ATP and NADPH are used to convert the six molecules of PGA into six molecules of a chemical called phosphoglyceraldehyde (PGAL). That is a reduction reaction because it involves the gain of electrons (from NADPH) by PGA. Recall that a reduction is the gain of an electron by an atom or molecule. Six molecules of both ATP and NADPH are used; making glucose is obviously an energy-intensive activity. For ATP, energy is released with the loss of the terminal phosphate atom, converting it into ADP; for NADPH, both energy and a hydrogen atom are lost, converting it into NADP + . Both of these molecules return to the nearby site of the light-dependent reactions to be reused and re-energized.

Stage 3: regeneration

Interestingly, at this point, only one of the PGAL molecules leaves the Calvin cycle and is sent to the cytoplasm to contribute to the formation of other compounds needed by the plant. Because the PGAL exported from the chloroplast has three carbon atoms, it takes three “turns” of the Calvin cycle to fix enough net carbon to export one PGAL. But each turn makes two PGAL, thus three turns make six PGAL. One is exported while the remaining five PGAL molecules remain in the cycle and are used to regenerate RuBP, which enables the system to prepare for more CO 2 to be fixed. Three more molecules of ATP are used in these regeneration reactions.

Overview of calvin cycle

During the Calvin cycle, energy and electrons harvested in the light-dependent reactions are used to produce carbohydrates i.e. glucose. There are three stages in the Calvin cycle. The first stage is carbon fixation, CO 2 from the atmosphere is attached to an organic molecule RuBP during this stage. The second stage is the carbon reduction, the energy and electrons in ATP and NADPH are used to produce carbohydrates (glucose). The last stage is the regeneration stage, energy from ATP is used to regenerate the first substrate of the cycle (RUBP). See ( [link] ) below for a review of the Calvin Cycle.

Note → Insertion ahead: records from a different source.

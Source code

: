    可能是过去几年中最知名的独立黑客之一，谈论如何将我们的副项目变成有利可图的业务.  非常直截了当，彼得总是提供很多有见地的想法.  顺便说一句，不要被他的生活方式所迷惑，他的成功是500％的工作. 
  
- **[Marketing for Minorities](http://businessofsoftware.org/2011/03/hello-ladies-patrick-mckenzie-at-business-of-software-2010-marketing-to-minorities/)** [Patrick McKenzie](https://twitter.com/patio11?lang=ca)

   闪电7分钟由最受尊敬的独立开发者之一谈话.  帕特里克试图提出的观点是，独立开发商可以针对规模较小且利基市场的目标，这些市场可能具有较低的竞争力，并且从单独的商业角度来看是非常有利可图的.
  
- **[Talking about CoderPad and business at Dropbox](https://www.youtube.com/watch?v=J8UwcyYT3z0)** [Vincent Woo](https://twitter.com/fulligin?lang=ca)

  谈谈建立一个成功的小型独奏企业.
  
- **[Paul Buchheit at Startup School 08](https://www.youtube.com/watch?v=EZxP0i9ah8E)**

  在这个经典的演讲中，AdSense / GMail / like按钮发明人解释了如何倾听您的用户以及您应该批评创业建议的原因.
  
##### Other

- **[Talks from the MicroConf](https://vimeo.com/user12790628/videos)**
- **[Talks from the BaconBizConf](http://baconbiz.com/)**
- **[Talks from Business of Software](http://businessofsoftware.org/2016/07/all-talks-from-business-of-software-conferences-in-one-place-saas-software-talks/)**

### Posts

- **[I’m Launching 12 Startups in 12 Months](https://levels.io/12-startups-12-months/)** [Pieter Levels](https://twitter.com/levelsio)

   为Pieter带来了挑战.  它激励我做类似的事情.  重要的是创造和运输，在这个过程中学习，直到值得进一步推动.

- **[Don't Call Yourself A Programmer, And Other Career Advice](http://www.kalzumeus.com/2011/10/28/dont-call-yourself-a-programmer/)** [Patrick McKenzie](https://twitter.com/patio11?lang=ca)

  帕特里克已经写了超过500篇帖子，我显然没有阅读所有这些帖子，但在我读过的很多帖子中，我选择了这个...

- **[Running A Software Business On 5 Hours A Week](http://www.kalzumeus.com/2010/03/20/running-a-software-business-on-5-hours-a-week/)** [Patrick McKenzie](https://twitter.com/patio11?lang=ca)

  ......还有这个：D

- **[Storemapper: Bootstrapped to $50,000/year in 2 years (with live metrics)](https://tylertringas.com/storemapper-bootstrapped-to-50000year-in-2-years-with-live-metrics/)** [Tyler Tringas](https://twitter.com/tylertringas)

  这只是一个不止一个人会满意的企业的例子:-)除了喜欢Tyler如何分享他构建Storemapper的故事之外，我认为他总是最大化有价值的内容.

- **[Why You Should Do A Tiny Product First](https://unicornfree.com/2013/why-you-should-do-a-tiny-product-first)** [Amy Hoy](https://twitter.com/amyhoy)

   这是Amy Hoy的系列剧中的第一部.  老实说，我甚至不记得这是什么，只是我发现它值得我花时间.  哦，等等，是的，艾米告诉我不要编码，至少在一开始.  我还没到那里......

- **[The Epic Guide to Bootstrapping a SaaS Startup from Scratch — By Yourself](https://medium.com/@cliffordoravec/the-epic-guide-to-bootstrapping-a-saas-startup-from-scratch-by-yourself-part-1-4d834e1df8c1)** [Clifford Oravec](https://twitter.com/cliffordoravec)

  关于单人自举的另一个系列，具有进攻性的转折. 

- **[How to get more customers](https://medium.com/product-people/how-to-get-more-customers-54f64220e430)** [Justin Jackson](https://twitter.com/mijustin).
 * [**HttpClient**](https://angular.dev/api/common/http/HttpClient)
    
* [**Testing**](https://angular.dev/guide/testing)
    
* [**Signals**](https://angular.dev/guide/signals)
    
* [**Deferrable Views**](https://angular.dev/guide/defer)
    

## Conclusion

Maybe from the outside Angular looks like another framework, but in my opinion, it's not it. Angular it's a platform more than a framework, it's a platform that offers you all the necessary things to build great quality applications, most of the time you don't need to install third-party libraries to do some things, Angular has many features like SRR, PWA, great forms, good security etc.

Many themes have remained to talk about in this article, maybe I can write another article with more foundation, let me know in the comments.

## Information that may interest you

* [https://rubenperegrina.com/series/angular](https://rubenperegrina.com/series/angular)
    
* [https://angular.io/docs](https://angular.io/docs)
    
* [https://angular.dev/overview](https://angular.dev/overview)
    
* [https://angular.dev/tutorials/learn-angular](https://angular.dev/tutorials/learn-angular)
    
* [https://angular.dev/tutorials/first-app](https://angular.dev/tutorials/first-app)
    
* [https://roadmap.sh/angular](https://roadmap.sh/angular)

An overview of Calvin Cycle.
This image represents the Calvin Cycle. (Image by Eva Horne and Robert Bear)

Evolution connection

Photosynthesis

During the evolution of photosynthesis, a major shift occurred from the bacterial type of photosynthesis that involves only one photosystem and is typically anoxygenic (does not generate oxygen) into modern oxygenic (does generate oxygen) photosynthesis, employing two photosystems. This modern oxygenic photosynthesis is used by many organisms—from giant tropical leaves in the rainforest to tiny cyanobacterial cells—and the process and components of this photosynthesis remain largely the same. Photosystems absorb light and use electron transport chains to convert energy into the chemical energy of ATP and NADH. The subsequent light-independent reactions then assemble carbohydrate molecules with this energy.

Photosynthesis in desert plants has evolved adaptations that conserve water. In the harsh dry heat, every drop of water must be used to survive. Because stomata must open to allow for the uptake of CO 2 , water escapes from the leaf during active photosynthesis. Desert plants have evolved processes to conserve water and deal with harsh conditions. A more efficient use of CO 2 allows plants to adapt to living with less water. Some plants such as cacti ( [link] ) can prepare materials for photosynthesis during the night by a temporary carbon fixation/storage process, because opening the stomata at this time conserves water due to cooler temperatures. In addition, cacti have evolved the ability to carry out low levels of photosynthesis without opening stomata at all, an extreme mechanism to face extremely dry periods.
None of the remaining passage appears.